▸ **Data to use**
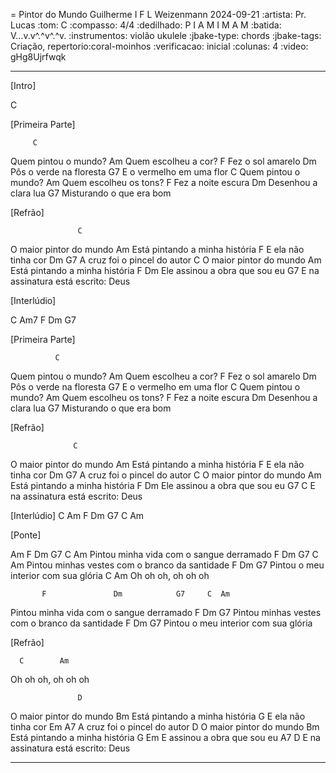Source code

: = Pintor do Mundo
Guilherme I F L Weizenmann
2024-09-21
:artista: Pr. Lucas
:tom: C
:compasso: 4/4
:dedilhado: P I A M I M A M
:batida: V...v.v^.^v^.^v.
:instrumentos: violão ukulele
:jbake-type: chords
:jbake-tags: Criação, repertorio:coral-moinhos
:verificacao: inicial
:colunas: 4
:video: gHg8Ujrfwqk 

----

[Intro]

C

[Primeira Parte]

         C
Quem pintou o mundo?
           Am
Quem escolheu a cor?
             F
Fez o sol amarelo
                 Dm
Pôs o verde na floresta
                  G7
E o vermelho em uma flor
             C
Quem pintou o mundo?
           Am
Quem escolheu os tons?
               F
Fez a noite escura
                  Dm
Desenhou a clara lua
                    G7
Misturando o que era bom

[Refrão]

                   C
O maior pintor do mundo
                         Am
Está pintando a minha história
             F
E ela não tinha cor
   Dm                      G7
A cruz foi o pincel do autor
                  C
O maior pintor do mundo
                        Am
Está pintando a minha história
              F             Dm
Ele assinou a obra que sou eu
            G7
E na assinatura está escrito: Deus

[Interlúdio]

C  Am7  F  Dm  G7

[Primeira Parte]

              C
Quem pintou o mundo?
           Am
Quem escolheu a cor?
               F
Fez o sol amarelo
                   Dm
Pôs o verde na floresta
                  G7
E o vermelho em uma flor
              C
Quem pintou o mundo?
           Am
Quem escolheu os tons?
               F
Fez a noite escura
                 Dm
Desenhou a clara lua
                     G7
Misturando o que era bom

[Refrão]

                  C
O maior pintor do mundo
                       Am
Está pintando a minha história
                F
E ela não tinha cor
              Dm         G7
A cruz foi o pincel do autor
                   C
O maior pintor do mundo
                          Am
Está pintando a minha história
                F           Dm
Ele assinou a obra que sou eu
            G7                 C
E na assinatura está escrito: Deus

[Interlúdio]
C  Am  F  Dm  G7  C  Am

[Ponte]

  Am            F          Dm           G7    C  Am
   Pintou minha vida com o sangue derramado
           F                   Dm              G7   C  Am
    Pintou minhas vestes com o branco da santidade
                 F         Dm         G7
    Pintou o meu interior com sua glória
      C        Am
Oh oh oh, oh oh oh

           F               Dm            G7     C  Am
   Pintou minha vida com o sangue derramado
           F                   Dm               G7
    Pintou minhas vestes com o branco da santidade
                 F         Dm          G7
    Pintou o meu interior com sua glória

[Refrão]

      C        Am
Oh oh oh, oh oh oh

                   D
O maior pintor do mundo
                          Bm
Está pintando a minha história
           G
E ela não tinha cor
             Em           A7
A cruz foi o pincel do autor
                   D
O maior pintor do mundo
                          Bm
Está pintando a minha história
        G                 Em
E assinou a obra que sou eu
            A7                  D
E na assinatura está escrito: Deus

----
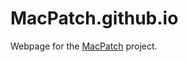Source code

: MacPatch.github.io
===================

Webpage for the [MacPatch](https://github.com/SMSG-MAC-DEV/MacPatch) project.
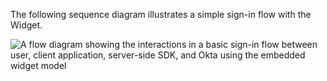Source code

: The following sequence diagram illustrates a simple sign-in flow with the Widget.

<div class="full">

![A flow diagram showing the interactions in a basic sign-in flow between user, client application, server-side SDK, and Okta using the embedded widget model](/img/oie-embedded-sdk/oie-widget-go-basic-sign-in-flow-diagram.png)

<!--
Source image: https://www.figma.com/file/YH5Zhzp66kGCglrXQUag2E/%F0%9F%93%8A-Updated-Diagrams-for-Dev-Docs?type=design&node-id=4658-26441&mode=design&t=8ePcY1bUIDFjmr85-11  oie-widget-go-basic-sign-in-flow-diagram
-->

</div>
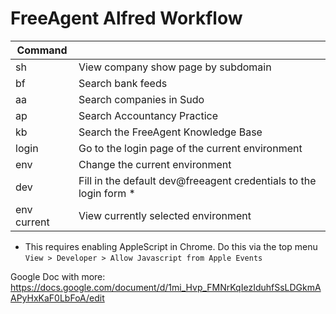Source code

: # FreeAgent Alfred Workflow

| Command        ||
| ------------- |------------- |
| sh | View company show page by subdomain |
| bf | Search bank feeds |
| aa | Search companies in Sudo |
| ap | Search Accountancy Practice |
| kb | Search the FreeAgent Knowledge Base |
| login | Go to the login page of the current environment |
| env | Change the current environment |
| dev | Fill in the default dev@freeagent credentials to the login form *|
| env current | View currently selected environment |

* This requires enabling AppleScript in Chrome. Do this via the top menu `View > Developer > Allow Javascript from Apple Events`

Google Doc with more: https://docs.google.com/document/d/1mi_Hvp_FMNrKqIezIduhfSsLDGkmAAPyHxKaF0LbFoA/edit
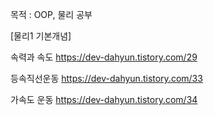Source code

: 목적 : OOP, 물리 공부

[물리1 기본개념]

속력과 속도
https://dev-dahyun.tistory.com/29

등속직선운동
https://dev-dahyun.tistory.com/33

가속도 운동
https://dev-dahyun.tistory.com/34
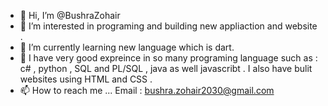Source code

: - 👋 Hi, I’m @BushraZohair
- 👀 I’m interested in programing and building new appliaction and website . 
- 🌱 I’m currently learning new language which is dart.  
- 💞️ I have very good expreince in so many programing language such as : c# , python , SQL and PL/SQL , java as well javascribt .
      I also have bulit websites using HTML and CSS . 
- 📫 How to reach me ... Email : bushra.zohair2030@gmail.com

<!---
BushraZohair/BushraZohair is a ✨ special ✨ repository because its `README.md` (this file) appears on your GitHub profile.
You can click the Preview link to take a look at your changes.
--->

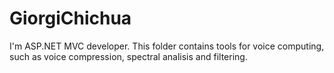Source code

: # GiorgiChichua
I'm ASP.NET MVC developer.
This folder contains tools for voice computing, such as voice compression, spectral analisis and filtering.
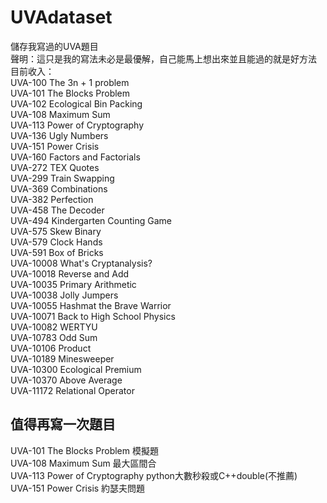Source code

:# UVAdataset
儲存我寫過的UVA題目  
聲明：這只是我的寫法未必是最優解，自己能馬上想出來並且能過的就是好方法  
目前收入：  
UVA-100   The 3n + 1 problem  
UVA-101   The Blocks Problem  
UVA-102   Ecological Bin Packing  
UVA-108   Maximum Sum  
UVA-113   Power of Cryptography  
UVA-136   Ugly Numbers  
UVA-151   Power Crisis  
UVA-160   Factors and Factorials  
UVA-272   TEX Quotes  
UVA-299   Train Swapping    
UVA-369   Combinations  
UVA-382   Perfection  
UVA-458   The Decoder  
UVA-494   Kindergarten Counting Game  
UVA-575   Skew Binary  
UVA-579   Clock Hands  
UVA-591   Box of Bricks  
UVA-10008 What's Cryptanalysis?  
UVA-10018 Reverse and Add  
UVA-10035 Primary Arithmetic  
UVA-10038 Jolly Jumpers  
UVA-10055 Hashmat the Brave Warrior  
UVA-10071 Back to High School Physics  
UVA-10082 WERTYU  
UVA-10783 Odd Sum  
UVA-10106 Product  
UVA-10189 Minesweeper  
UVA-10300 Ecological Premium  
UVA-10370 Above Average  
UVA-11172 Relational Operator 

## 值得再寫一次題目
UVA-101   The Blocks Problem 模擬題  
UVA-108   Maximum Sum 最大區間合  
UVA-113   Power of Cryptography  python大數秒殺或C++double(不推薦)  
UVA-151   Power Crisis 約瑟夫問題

▸ **About this exercise**
Return the data above in its exact wording, with none of the pictures.

▸ **Result for this exercise**
Source code

: = Pintor do Mundo
Guilherme I F L Weizenmann
2024-09-21
:artista: Pr. Lucas
:tom: C
:compasso: 4/4
:dedilhado: P I A M I M A M
:batida: V...v.v^.^v^.^v.
:instrumentos: violão ukulele
:jbake-type: chords
:jbake-tags: Criação, repertorio:coral-moinhos
:verificacao: inicial
:colunas: 4
:video: gHg8Ujrfwqk 

----

[Intro]

C

[Primeira Parte]

         C
Quem pintou o mundo?
           Am
Quem escolheu a cor?
             F
Fez o sol amarelo
                 Dm
Pôs o verde na floresta
                  G7
E o vermelho em uma flor
             C
Quem pintou o mundo?
           Am
Quem escolheu os tons?
               F
Fez a noite escura
                  Dm
Desenhou a clara lua
                    G7
Misturando o que era bom

[Refrão]

                   C
O maior pintor do mundo
                         Am
Está pintando a minha história
             F
E ela não tinha cor
   Dm                      G7
A cruz foi o pincel do autor
                  C
O maior pintor do mundo
                        Am
Está pintando a minha história
              F             Dm
Ele assinou a obra que sou eu
            G7
E na assinatura está escrito: Deus

[Interlúdio]

C  Am7  F  Dm  G7

[Primeira Parte]

              C
Quem pintou o mundo?
           Am
Quem escolheu a cor?
               F
Fez o sol amarelo
                   Dm
Pôs o verde na floresta
                  G7
E o vermelho em uma flor
              C
Quem pintou o mundo?
           Am
Quem escolheu os tons?
               F
Fez a noite escura
                 Dm
Desenhou a clara lua
                     G7
Misturando o que era bom

[Refrão]

                  C
O maior pintor do mundo
                       Am
Está pintando a minha história
                F
E ela não tinha cor
              Dm         G7
A cruz foi o pincel do autor
                   C
O maior pintor do mundo
                          Am
Está pintando a minha história
                F           Dm
Ele assinou a obra que sou eu
            G7                 C
E na assinatura está escrito: Deus

[Interlúdio]
C  Am  F  Dm  G7  C  Am

[Ponte]

  Am            F          Dm           G7    C  Am
   Pintou minha vida com o sangue derramado
           F                   Dm              G7   C  Am
    Pintou minhas vestes com o branco da santidade
                 F         Dm         G7
    Pintou o meu interior com sua glória
      C        Am
Oh oh oh, oh oh oh

           F               Dm            G7     C  Am
   Pintou minha vida com o sangue derramado
           F                   Dm               G7
    Pintou minhas vestes com o branco da santidade
                 F         Dm          G7
    Pintou o meu interior com sua glória

[Refrão]

      C        Am
Oh oh oh, oh oh oh

                   D
O maior pintor do mundo
                          Bm
Está pintando a minha história
           G
E ela não tinha cor
             Em           A7
A cruz foi o pincel do autor
                   D
O maior pintor do mundo
                          Bm
Está pintando a minha história
        G                 Em
E assinou a obra que sou eu
            A7                  D
E na assinatura está escrito: Deus

----
Source code

: MacPatch.github.io
===================

Webpage for the [MacPatch](https://github.com/SMSG-MAC-DEV/MacPatch) project.
Source code

: The following sequence diagram illustrates a simple sign-in flow with the Widget.

<div class="full">

![A flow diagram showing the interactions in a basic sign-in flow between user, client application, server-side SDK, and Okta using the embedded widget model](/img/oie-embedded-sdk/oie-widget-go-basic-sign-in-flow-diagram.png)

<!--
Source image: https://www.figma.com/file/YH5Zhzp66kGCglrXQUag2E/%F0%9F%93%8A-Updated-Diagrams-for-Dev-Docs?type=design&node-id=4658-26441&mode=design&t=8ePcY1bUIDFjmr85-11  oie-widget-go-basic-sign-in-flow-diagram
-->

</div>
Source code

: # FreeAgent Alfred Workflow

| Command        ||
| ------------- |------------- |
| sh | View company show page by subdomain |
| bf | Search bank feeds |
| aa | Search companies in Sudo |
| ap | Search Accountancy Practice |
| kb | Search the FreeAgent Knowledge Base |
| login | Go to the login page of the current environment |
| env | Change the current environment |
| dev | Fill in the default dev@freeagent credentials to the login form *|
| env current | View currently selected environment |

* This requires enabling AppleScript in Chrome. Do this via the top menu `View > Developer > Allow Javascript from Apple Events`

Google Doc with more: https://docs.google.com/document/d/1mi_Hvp_FMNrKqIezIduhfSsLDGkmAAPyHxKaF0LbFoA/edit
Source code

: 목적 : OOP, 물리 공부

[물리1 기본개념]

속력과 속도
https://dev-dahyun.tistory.com/29

등속직선운동
https://dev-dahyun.tistory.com/33

가속도 운동
https://dev-dahyun.tistory.com/34
Source code

: - 👋 Hi, I’m @BushraZohair
- 👀 I’m interested in programing and building new appliaction and website . 
- 🌱 I’m currently learning new language which is dart.  
- 💞️ I have very good expreince in so many programing language such as : c# , python , SQL and PL/SQL , java as well javascribt .
      I also have bulit websites using HTML and CSS . 
- 📫 How to reach me ... Email : bushra.zohair2030@gmail.com

<!---
BushraZohair/BushraZohair is a ✨ special ✨ repository because its `README.md` (this file) appears on your GitHub profile.
You can click the Preview link to take a look at your changes.
--->

Source code

: # GiorgiChichua
I'm ASP.NET MVC developer.
This folder contains tools for voice computing, such as voice compression, spectral analisis and filtering.
Source code

:# UVAdataset
儲存我寫過的UVA題目  
聲明：這只是我的寫法未必是最優解，自己能馬上想出來並且能過的就是好方法  
目前收入：  
UVA-100   The 3n + 1 problem  
UVA-101   The Blocks Problem  
UVA-102   Ecological Bin Packing  
UVA-108   Maximum Sum  
UVA-113   Power of Cryptography  
UVA-136   Ugly Numbers  
UVA-151   Power Crisis  
UVA-160   Factors and Factorials  
UVA-272   TEX Quotes  
UVA-299   Train Swapping    
UVA-369   Combinations  
UVA-382   Perfection  
UVA-458   The Decoder  
UVA-494   Kindergarten Counting Game  
UVA-575   Skew Binary  
UVA-579   Clock Hands  
UVA-591   Box of Bricks  
UVA-10008 What's Cryptanalysis?  
UVA-10018 Reverse and Add  
UVA-10035 Primary Arithmetic  
UVA-10038 Jolly Jumpers  
UVA-10055 Hashmat the Brave Warrior  
UVA-10071 Back to High School Physics  
UVA-10082 WERTYU  
UVA-10783 Odd Sum  
UVA-10106 Product  
UVA-10189 Minesweeper  
UVA-10300 Ecological Premium  
UVA-10370 Above Average  
UVA-11172 Relational Operator 

## 值得再寫一次題目
UVA-101   The Blocks Problem 模擬題  
UVA-108   Maximum Sum 最大區間合  
UVA-113   Power of Cryptography  python大數秒殺或C++double(不推薦)  
UVA-151   Power Crisis 約瑟夫問題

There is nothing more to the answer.